Definition: A supervised learning algorithm used for both classification and regression tasks.
Structure: A tree-like structure where each internal node represents a test on an attribute, each branch represents the outcome of the test, and each leaf node represents a class label or a prediction.
Root Node: The starting point of the tree, representing the entire dataset.
Internal Nodes (Decision Nodes): Represent tests on different attributes.
Leaf Nodes (Terminal Nodes): Represent the final outcome or prediction.
Represent the possible outcomes of the test at each internal node.
Lead to either another internal node or a leaf node.
Divide and Conquer approach: Recursively split the dataset into smaller subsets based on the values of attributes.
Goal: To create subsets where all data points within each subset belong to the same class (for classification) or have similar values (for regression).
Imagine you’re building a decision tree to classify animals. The dataset contains features like:
Hair: Yes/No
Feathers: Yes/No
Milk: Yes/No
Eggs: Yes/No
Type: Mammal, Bird, Reptile, etc. (target variable)
Steps to build the tree:
Start at the root node: Evaluate the feature that most effectively splits the dataset into homogeneous classes using measures like Information Gain (Entropy) or Gini Impurity.
For example, the root node might split based on the Hair feature.
Branch out: Create sub-nodes for each possible outcome of the root node split. Repeat the process by choosing the best feature to split further.
If Hair = Yes, the next decision might be based on Milk.
If Hair = No, the decision might consider Feathers.
Stop splitting: Continue until:
Nodes are pure (contain a single class).
No features remain to split.
The stopping criteria (like maximum depth) is met.
Leaf nodes: These are the terminal nodes where classification outcomes are assigned.
We use the famous Boston Housing dataset, which contains information about housing prices in various neighborhoods. Features include:
CRIM: Per capita crime rate.
RM: Number of rooms per dwelling.
AGE: Proportion of owner-occupied units built before 1940.
PRICE: Median value of owner-occupied homes (target variable).
Information Gain: Measures the reduction in entropy after splitting the dataset on an attribute.
Gini Impurity: Measures the degree of probability of misclassifying a randomly chosen element if it were randomly labeled according to the class distribution in the subset.

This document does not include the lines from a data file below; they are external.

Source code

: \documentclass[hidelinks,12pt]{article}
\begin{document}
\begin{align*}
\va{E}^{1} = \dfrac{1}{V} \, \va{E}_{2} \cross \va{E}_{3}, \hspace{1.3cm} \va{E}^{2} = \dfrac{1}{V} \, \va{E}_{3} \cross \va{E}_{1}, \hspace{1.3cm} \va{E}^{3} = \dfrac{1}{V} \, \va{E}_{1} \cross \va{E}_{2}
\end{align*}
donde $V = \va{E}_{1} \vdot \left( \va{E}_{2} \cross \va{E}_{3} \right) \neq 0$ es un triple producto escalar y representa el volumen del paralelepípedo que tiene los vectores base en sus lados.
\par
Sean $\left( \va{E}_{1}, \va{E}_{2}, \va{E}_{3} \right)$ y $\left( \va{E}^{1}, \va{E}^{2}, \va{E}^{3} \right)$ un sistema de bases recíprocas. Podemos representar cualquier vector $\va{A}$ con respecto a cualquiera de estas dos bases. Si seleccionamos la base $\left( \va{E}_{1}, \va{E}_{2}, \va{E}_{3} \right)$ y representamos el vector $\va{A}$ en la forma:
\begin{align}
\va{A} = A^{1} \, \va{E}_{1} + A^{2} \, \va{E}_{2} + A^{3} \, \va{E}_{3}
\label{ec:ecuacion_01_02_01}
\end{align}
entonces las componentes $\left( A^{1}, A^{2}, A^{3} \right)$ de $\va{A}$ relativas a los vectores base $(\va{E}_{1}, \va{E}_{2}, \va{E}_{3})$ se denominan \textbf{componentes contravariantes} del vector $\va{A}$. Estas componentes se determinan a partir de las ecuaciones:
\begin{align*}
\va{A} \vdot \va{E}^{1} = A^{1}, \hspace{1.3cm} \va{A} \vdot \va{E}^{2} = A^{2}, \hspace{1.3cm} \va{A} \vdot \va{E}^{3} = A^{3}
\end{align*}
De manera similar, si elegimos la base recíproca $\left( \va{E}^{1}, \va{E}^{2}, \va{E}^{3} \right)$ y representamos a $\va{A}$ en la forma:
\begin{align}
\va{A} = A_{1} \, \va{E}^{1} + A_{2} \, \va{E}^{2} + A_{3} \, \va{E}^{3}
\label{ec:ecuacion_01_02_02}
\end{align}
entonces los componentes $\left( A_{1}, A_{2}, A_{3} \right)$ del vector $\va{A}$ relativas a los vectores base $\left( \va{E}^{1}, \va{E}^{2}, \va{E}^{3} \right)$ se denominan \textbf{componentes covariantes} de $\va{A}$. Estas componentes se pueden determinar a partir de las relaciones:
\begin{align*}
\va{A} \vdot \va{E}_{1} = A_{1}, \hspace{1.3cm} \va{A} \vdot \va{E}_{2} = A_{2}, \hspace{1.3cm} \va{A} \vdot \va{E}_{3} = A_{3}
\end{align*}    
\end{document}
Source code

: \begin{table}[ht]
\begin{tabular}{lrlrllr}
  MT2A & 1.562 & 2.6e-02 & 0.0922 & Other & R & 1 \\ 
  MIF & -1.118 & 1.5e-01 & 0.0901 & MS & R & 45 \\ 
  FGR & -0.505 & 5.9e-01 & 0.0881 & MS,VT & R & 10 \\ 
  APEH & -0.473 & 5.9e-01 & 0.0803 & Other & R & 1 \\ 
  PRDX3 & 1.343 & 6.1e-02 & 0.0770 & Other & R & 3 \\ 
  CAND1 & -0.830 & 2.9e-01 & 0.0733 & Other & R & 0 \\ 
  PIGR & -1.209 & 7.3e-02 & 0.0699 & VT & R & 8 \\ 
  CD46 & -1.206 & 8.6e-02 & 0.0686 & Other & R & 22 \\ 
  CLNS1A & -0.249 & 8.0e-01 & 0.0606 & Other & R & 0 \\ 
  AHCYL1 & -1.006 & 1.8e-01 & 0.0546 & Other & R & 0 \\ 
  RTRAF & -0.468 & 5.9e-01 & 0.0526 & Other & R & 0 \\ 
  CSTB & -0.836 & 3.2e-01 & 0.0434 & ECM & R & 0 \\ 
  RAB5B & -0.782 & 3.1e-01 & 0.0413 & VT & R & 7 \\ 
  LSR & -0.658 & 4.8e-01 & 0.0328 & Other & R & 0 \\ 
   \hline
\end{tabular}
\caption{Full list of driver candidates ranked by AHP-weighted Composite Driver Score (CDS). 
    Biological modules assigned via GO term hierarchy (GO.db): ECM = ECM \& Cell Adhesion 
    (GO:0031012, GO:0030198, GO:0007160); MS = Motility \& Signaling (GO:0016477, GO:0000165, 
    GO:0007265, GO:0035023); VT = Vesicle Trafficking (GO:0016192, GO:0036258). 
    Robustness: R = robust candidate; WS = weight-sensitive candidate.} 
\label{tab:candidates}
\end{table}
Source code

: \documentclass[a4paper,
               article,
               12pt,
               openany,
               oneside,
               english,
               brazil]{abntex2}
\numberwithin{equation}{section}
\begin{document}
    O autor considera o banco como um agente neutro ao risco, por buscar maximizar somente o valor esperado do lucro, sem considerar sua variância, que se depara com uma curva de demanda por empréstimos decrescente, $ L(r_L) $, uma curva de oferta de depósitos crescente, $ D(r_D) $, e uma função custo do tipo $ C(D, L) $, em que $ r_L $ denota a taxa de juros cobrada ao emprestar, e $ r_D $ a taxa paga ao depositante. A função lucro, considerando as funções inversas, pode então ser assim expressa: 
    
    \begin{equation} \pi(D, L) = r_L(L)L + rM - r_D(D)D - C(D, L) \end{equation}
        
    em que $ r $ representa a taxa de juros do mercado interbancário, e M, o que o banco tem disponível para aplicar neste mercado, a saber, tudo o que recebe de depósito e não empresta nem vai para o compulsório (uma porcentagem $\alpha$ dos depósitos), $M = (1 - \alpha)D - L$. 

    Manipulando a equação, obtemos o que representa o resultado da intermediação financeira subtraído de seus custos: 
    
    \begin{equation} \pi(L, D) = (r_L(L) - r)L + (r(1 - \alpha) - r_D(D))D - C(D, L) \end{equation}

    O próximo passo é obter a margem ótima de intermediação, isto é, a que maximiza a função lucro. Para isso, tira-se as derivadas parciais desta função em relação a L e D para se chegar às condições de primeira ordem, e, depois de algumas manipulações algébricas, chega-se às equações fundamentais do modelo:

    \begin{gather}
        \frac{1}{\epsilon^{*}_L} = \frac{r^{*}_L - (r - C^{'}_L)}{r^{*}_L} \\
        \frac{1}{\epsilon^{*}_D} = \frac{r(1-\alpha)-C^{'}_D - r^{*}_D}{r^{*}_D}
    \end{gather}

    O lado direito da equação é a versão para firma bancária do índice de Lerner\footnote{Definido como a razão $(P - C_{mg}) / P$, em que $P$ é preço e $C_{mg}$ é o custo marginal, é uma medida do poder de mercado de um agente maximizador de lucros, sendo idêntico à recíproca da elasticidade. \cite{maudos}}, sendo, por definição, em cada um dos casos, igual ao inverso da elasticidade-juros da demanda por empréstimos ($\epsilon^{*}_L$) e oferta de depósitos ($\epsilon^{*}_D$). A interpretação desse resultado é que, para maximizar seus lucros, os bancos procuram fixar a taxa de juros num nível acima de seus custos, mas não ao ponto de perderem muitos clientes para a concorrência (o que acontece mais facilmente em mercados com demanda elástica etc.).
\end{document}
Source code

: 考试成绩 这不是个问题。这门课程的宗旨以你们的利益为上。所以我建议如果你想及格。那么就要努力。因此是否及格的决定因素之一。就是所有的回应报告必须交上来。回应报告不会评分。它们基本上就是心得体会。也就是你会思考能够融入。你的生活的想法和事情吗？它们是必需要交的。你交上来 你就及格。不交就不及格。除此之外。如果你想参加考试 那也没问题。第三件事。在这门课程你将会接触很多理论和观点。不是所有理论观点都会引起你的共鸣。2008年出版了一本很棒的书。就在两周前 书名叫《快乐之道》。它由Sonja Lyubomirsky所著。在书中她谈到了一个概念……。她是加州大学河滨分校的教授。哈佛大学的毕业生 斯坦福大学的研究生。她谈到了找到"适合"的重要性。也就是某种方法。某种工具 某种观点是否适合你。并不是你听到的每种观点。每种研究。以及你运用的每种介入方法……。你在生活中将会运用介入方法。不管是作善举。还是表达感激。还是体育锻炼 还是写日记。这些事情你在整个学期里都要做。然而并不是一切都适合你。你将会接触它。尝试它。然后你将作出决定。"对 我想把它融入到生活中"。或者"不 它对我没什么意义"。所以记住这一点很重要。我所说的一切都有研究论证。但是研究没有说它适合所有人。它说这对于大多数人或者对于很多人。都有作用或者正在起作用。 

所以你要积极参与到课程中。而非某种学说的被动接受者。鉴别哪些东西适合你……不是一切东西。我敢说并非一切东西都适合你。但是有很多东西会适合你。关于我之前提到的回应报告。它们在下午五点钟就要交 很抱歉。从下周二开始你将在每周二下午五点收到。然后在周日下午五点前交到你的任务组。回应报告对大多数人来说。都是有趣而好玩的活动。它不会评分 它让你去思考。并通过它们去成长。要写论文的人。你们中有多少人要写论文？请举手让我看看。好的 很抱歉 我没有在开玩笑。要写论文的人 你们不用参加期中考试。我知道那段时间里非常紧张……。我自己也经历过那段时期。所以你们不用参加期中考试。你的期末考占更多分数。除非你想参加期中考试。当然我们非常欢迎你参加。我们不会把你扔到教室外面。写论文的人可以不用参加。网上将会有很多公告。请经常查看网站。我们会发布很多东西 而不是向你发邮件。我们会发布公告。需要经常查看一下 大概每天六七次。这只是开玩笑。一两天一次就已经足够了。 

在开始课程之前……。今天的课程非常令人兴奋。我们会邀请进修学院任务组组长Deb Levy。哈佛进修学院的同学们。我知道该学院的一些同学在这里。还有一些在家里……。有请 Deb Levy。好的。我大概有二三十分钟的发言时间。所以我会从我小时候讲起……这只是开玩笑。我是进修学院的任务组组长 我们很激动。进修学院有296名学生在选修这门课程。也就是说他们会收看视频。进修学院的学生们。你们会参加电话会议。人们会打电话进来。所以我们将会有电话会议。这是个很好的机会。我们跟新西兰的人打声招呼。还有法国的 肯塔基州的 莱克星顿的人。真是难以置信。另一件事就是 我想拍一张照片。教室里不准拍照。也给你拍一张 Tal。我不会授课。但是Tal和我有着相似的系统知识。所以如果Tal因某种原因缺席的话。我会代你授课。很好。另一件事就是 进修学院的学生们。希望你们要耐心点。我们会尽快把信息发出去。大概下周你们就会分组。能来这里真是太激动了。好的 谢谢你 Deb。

Definition: A measure of the impurity or randomness of a dataset. Formula: \[ Entropy = - \sum_{i} P(i) \log_2 P(i) \]
This formula calculates the randomness or impurity in a dataset. Here:
Definition: how much uncertainty (or entropy) is reduced after splitting data at a particular node. It’s a key concept in building decision trees.
Formula: \[ Information\ Gain = Entropy(Parent) - \sum_{i} \left( \frac{N_{i}}{N_{Total}} \times Entropy(Child_{i}) \right) \]
Where:
𝑁𝑖 is the number of samples in the 𝑖-th child node.
𝑁𝑇𝑜𝑡𝑎𝑙 is the total number of samples in the parent node.
𝐸𝑛𝑡𝑟𝑜𝑝𝑦 represents the entropy calculation for both parent and child nodes.
\[ Gini\ Impurity = 1 - \sum_{i} P(i)^2 \]
Where:
𝑃(𝑖) is the proportion of instances belonging to class 𝑖.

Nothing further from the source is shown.